Some plants, especially grasses, have fairly clear metameric construction, but many others either lack discrete modules or their presence is more questionable. The Phyton theory has been criticized as an ingenious, academic conception that has little to do with reality.
In 1961 Eames concluded that “concepts of the shoot, which consist of a number of structural units, have been obscured by the dominance of stem and leaf theory. Anatomical units like this do not exist: the shoot is the basic unit. “
Nonetheless, others still consider the comparative study along the length of the metameric organism to be a fundamental aspect of plant morphology.
Metameric concepts generally segment the vegetative axis into repeating units along its length, but constructs based on other subdivisions are possible. The pipe model theory provides that the plant (especially trees) consists of standard pipes (“metamers”), each of which carries a unit amount of photosynthetic tissue.

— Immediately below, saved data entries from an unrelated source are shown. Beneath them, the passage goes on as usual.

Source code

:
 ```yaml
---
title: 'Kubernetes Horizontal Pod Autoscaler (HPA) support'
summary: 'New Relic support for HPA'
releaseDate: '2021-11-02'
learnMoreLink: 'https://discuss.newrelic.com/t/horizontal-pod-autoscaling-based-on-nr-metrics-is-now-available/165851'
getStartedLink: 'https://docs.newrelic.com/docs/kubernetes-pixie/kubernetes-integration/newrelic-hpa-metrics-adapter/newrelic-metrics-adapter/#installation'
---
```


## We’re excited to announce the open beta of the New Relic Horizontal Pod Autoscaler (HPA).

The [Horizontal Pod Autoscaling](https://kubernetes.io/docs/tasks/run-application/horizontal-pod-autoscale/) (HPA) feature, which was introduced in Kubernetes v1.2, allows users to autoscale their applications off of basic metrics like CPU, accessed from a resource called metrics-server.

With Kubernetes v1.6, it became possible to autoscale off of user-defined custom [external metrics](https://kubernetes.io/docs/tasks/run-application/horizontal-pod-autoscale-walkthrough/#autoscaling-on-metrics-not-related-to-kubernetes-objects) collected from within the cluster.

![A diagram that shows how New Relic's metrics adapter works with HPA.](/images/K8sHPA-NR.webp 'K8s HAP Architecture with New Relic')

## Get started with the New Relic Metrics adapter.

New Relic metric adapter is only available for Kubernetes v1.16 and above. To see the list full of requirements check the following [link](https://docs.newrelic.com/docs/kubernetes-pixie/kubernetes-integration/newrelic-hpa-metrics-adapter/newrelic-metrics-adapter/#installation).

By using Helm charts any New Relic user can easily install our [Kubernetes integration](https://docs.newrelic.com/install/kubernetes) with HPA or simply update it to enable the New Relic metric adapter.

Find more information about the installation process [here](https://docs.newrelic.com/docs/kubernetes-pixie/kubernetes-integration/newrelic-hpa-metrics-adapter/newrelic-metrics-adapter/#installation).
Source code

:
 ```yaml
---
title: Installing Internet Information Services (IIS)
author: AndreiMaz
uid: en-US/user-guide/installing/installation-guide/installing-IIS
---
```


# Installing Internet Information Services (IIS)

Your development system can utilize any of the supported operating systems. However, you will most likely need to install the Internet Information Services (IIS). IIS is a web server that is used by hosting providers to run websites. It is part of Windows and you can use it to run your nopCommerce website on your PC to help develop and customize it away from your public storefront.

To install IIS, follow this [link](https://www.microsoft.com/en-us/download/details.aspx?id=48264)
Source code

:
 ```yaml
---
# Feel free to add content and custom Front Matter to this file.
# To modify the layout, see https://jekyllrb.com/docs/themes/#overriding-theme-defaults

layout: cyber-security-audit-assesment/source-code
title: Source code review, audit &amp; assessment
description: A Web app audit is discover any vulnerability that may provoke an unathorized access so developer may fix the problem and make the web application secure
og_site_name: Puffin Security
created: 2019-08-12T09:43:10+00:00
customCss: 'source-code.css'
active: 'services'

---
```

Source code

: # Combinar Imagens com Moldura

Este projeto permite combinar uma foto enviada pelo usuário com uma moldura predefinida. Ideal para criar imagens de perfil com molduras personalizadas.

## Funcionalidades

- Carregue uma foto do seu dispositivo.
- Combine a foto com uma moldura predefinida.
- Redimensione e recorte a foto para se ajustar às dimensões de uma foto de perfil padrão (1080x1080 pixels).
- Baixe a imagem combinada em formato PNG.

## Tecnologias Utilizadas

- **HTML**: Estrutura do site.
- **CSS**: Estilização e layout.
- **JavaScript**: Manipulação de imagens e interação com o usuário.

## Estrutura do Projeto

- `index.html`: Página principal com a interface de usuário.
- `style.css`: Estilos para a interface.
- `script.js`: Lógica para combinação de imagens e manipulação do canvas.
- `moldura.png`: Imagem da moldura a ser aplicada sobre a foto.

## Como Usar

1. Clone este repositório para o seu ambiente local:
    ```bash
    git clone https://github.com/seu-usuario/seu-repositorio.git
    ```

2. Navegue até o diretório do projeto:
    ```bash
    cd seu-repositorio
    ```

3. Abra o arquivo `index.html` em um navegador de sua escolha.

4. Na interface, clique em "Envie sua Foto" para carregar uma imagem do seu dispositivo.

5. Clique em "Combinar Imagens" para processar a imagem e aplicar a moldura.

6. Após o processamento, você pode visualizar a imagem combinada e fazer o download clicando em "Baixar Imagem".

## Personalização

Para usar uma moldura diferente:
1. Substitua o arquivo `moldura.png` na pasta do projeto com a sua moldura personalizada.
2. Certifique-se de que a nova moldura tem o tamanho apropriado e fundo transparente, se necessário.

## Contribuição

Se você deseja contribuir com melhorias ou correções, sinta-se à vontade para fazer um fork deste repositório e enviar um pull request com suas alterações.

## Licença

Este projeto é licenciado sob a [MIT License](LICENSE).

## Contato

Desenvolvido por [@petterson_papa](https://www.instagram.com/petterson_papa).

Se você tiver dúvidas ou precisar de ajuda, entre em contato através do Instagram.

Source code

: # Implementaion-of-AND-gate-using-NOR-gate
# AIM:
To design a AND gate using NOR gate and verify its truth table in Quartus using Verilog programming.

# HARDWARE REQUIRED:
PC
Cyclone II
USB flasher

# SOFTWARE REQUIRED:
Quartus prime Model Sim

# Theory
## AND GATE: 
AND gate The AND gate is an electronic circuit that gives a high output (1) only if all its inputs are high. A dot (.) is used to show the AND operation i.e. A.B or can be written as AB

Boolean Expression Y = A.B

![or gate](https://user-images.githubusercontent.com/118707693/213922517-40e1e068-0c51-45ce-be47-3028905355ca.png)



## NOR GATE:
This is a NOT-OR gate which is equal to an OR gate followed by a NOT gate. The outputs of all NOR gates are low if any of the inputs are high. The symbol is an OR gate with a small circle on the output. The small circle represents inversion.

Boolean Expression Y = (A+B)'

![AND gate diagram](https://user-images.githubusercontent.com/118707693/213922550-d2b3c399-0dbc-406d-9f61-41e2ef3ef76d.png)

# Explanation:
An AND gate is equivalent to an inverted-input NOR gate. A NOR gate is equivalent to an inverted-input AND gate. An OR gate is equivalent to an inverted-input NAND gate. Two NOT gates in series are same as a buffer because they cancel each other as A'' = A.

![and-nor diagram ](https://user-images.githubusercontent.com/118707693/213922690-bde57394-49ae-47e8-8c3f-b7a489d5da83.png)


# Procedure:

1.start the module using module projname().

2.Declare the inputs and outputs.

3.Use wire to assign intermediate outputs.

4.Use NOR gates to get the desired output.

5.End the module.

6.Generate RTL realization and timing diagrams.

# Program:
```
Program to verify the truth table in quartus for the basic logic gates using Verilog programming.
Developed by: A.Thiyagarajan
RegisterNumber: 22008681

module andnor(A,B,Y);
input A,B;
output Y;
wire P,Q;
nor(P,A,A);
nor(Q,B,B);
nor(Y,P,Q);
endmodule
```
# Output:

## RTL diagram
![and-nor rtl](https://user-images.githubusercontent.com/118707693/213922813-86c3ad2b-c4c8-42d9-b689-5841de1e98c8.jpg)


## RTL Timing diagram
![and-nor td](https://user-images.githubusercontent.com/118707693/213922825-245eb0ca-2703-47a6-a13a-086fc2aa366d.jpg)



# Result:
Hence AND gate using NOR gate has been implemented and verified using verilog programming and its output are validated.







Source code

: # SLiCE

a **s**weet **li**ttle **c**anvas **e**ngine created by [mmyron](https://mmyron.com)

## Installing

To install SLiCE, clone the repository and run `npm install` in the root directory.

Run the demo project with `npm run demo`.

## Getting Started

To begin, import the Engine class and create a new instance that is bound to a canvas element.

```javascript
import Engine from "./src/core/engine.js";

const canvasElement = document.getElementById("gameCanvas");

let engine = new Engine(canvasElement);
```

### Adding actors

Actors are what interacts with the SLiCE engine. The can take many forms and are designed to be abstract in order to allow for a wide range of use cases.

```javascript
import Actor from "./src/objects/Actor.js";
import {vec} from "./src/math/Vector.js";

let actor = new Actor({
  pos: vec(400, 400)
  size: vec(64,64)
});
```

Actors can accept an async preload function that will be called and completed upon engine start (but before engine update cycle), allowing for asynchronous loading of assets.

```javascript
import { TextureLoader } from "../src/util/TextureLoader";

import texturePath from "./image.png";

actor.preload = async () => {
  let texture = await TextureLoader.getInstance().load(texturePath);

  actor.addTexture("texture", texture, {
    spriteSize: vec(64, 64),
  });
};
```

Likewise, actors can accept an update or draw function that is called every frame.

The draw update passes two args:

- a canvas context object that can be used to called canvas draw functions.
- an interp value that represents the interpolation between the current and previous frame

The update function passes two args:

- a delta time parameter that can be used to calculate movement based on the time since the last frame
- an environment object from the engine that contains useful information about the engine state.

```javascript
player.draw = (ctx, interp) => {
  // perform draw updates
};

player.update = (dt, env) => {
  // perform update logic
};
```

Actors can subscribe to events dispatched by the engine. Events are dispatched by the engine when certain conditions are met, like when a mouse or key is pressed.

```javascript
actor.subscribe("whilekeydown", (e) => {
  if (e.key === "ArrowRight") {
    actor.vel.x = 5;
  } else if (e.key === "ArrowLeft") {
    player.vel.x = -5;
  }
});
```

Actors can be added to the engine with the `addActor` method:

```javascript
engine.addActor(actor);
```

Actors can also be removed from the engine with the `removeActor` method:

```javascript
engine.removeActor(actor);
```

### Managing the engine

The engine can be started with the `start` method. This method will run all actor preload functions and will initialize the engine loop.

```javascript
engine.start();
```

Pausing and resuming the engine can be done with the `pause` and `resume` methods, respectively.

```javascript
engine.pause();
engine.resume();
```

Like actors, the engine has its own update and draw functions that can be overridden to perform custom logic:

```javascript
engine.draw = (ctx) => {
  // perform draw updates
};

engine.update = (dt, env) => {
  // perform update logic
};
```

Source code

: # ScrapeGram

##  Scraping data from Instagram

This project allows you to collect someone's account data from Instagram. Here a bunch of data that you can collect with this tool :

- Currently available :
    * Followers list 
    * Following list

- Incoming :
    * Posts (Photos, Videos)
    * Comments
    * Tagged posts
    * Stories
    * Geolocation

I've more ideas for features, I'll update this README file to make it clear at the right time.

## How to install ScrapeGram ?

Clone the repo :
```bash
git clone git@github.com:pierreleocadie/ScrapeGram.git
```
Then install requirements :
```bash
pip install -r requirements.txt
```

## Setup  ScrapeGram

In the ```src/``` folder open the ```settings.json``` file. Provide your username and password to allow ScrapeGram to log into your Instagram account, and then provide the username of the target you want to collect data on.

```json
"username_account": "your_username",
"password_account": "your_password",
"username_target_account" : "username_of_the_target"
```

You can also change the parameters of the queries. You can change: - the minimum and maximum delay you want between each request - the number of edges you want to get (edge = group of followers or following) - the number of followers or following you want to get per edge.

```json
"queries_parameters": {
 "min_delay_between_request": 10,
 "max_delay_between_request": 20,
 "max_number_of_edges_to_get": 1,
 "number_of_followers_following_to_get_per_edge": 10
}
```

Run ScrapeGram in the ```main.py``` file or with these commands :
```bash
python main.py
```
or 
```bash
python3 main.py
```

Vertical metamers are also suggested in some desert shrubs where the stem is converted into isolated xylem strips, each with continuity from root to shoot. This can allow the plant to remove a large portion of its shoot system in response to drought without damaging the remaining portion.
In vascular plants, the shoot system differs fundamentally from the root system in that the former shows a metameric construction (repeated units of organs; stem, leaf, and inflorescence), while the latter does not. The plant embryo represents the first metamer of the shoot in spermatophytes or seed plants.
Plants (especially trees) have a “modular structure” where a module is an axis in which the entire sequence of air differentiation from the beginning of the meristem to the onset of sexuality (e.g. flower or cone development) completes its development from. These modules are viewed as development units that are not necessarily structural.